Lies, damn lies, and statistics

It's an interesting phenomenon to see how the human mind perceives reliability. A survey done in the mid 1970s sheds some light. In this survey, the average person on the street was asked, “Would you be satisfied with your telephone service working 90% of the time?” You'd be surprised how many people looked at the number 90, and thought to themselves, “Wow, that's a pretty high number! So, yes, I'd be happy with that!” But when the question was reversed, “Would you be satisfied if your telephone service didn't work 10% of the time?” they were inclined to change their answer even though it's the exact same question!

To understand three, four, or more nines, you need to put the availability percentage into concrete terms—for example, a “down times per year” scale. With a three nines system, your unavailability is 1 - 0.999, or 0.001%. A year has 24 × 365 = 8760 hours. A three nines system would be unavailable for 0.001 × 8760 = 8.76 hours per year.

Some ISPs boast that their end-user availability is an “astounding” 99%—but that's 87.6 hours per year of downtime, over 14 minutes of downtime per day!

This confirms the point that you need to pay careful attention to the numbers; your gut reaction to 99% availability might be that it's pretty good (similar to the telephone example above), but when you do the math, 14 minutes of downtime per day may be unacceptable.

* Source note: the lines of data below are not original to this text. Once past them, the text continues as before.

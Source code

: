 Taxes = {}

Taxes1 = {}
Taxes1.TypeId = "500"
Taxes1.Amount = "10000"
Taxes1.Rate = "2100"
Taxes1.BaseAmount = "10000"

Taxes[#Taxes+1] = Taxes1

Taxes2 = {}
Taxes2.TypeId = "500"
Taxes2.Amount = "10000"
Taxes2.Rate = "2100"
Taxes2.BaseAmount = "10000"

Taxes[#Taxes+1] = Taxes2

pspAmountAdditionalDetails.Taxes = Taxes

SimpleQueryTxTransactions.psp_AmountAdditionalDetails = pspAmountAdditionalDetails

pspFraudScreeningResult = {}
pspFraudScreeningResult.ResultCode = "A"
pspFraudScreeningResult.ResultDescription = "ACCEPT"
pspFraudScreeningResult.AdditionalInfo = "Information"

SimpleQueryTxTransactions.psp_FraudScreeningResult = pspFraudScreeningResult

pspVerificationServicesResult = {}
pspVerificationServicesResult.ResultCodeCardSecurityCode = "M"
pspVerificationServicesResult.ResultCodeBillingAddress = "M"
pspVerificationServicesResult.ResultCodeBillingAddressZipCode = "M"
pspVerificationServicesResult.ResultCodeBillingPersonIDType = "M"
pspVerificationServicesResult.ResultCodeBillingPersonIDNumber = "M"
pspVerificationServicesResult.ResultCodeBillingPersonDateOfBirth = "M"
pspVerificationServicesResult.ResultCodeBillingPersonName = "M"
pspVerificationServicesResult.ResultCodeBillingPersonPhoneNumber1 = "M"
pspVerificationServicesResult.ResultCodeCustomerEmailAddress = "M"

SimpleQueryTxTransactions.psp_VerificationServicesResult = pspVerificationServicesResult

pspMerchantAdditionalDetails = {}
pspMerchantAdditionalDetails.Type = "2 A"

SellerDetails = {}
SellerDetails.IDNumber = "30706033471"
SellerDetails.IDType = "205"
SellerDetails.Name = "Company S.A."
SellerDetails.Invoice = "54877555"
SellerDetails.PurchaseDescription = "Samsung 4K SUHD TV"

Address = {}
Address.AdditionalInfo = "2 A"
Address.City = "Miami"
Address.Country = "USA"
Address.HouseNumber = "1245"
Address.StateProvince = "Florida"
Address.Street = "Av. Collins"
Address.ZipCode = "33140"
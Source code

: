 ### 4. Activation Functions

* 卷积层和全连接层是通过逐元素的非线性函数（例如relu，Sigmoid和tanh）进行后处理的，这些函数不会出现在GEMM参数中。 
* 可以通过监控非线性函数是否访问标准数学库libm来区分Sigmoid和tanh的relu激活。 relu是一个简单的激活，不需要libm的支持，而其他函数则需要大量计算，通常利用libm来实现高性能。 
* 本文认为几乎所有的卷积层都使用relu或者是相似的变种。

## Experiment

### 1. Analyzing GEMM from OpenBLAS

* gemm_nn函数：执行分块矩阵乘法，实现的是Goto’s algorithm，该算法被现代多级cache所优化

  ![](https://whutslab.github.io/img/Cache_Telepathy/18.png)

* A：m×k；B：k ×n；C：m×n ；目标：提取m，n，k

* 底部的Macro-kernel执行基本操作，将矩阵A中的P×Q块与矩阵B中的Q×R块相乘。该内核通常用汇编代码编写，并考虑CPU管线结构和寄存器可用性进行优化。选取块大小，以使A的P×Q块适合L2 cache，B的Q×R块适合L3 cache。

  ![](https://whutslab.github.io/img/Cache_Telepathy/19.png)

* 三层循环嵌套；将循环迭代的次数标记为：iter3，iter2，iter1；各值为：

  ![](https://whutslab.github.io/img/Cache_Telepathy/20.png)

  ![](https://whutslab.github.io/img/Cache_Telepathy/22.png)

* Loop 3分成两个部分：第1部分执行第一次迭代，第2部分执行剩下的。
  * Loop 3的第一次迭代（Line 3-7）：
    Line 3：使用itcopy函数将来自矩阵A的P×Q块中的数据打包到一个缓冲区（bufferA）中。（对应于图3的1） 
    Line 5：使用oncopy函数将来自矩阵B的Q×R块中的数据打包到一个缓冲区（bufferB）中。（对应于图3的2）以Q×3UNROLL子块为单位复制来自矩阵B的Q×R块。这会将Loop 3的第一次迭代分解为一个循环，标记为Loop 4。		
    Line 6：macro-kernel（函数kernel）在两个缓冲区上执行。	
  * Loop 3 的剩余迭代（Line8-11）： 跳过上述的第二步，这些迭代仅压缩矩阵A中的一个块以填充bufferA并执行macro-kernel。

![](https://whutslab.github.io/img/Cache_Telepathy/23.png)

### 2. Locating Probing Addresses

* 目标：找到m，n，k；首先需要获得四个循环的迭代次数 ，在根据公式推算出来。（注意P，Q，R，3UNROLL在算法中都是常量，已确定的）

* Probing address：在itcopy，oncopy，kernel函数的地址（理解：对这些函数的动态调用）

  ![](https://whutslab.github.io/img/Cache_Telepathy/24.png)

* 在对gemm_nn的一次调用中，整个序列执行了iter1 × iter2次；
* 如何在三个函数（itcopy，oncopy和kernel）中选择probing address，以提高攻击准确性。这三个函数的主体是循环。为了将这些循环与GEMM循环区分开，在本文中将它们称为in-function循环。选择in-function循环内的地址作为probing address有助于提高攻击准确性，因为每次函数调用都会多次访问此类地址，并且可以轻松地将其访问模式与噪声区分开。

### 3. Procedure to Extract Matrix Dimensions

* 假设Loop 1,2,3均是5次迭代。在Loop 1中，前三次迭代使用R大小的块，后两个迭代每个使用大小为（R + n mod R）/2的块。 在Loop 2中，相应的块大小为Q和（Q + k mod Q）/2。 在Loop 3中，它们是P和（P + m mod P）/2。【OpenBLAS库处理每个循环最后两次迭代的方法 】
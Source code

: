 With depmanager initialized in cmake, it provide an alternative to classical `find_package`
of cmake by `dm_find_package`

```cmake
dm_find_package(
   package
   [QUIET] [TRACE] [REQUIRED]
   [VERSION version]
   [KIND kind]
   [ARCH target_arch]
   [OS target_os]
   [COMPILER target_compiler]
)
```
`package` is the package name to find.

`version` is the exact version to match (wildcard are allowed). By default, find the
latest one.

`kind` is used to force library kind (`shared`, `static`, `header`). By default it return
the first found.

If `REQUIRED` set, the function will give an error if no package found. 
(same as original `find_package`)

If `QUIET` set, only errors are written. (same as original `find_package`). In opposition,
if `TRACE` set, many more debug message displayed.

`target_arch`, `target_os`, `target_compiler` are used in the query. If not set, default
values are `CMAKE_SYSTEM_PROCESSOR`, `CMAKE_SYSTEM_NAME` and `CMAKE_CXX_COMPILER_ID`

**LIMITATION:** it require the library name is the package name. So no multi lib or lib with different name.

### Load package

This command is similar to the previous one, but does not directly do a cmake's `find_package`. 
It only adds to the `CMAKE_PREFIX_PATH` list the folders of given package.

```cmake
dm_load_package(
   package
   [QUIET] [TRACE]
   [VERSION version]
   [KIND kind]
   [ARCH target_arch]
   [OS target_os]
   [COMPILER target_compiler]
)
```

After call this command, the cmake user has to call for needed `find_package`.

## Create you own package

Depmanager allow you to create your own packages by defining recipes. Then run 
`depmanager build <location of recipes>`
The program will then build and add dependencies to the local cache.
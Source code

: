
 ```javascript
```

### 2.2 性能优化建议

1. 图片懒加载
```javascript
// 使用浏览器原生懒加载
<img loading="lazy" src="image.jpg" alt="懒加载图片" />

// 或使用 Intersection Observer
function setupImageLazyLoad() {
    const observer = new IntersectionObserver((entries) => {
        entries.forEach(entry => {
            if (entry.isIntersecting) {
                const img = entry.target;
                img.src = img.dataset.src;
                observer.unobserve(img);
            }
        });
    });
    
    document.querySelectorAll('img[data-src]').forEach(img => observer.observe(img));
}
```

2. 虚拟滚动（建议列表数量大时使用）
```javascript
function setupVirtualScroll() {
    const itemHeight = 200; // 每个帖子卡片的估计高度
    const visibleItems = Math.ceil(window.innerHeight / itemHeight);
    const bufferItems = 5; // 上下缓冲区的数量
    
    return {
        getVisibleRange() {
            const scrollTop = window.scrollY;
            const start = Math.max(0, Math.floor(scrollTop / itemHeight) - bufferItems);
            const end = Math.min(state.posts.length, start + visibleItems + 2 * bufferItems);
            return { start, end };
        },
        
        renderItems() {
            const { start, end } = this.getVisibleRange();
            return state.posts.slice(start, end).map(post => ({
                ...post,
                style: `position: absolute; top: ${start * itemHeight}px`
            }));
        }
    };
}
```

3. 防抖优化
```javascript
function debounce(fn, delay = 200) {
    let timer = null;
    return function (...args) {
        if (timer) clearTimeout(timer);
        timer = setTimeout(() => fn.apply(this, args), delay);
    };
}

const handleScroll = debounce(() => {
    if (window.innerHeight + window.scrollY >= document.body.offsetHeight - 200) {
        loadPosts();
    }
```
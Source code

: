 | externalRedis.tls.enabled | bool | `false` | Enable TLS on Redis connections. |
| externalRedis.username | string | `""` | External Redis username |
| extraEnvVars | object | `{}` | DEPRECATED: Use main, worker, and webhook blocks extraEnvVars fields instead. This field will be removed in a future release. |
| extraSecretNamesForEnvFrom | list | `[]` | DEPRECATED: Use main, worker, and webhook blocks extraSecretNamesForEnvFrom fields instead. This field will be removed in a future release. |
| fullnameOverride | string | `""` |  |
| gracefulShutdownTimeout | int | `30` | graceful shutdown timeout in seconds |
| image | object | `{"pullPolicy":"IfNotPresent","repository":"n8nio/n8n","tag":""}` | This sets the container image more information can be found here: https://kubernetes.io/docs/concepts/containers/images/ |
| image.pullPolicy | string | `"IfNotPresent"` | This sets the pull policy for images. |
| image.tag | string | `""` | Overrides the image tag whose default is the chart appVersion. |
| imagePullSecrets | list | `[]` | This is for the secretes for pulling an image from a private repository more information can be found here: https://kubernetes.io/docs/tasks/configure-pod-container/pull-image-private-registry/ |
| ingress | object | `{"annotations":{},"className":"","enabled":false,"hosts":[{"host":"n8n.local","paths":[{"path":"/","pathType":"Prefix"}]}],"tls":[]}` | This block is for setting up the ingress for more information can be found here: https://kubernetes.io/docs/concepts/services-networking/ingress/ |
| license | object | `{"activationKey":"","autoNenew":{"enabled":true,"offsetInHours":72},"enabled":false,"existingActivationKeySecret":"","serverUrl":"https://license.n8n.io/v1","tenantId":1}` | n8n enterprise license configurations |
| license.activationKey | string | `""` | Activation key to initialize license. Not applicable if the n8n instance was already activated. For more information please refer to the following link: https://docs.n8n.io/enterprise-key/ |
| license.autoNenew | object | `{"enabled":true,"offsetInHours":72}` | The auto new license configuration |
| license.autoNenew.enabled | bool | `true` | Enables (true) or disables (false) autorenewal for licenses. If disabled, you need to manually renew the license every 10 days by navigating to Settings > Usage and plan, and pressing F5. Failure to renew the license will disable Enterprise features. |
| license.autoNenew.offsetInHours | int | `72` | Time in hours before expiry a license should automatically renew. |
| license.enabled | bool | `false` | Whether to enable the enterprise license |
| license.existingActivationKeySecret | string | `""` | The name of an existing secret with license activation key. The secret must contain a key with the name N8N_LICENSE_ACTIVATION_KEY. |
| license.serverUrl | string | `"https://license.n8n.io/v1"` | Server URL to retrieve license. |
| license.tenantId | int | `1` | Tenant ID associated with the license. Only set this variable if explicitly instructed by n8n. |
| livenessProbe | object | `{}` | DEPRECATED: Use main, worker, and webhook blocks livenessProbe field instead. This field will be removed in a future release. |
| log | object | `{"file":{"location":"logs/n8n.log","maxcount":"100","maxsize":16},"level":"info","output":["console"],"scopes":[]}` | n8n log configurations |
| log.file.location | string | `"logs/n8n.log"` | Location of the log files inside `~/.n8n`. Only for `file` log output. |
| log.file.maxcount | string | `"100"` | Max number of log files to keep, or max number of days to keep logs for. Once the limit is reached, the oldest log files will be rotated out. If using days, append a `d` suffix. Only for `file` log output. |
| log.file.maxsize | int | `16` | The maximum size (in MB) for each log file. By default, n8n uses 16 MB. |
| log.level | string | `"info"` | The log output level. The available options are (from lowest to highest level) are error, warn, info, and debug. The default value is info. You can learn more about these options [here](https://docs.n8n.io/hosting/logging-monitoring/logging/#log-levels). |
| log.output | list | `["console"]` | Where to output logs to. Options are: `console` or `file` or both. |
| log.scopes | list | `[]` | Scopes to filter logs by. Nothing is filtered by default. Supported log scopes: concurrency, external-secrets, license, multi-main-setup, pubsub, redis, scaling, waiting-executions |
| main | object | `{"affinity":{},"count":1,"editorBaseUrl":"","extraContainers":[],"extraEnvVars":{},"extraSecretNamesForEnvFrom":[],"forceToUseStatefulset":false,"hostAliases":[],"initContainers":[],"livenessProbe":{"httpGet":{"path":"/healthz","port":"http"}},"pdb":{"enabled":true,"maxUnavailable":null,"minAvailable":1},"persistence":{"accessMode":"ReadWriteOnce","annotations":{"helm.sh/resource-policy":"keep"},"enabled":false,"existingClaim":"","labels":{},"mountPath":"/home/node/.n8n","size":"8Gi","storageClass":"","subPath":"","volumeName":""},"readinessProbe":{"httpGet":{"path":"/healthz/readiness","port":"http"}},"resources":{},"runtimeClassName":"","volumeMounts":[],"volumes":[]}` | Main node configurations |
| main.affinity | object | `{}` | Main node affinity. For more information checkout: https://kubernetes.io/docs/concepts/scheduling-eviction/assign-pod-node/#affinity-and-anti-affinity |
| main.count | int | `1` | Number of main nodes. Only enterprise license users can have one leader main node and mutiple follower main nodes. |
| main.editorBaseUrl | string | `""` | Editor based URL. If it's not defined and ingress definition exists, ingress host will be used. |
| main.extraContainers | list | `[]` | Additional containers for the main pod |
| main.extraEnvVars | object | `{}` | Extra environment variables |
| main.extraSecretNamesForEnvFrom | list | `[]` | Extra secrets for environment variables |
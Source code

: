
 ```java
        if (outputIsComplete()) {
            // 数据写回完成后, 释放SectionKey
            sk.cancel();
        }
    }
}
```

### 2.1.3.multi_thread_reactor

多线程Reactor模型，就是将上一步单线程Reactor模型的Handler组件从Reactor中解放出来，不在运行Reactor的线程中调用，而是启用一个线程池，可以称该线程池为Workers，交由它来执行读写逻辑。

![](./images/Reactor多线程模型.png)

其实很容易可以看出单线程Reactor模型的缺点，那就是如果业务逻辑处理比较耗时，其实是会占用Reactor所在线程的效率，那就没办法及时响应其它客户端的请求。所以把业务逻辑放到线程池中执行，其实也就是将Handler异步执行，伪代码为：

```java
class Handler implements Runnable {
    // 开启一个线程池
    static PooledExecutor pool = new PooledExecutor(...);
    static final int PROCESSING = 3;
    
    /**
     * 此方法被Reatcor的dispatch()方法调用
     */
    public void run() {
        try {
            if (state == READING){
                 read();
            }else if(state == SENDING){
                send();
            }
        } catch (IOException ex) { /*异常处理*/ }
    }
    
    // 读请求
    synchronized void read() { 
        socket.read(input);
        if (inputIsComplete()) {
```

The following table summarizes the downtime for various availability percentages:

Availability % Downtime per Year
99 3.65 days
99.9 8.76 hours
99.99 52.56 minutes
99.999 5.256 minutes
99.9999 31.5 seconds

This leads to the question of how many nines are required. Looking at the other end of the reliability spectrum, a typical telephone central office is expected to have six nines availability—roughly 20 minutes of downtime every 40 years. Of course, each nine that you add means that the system is ten times more available.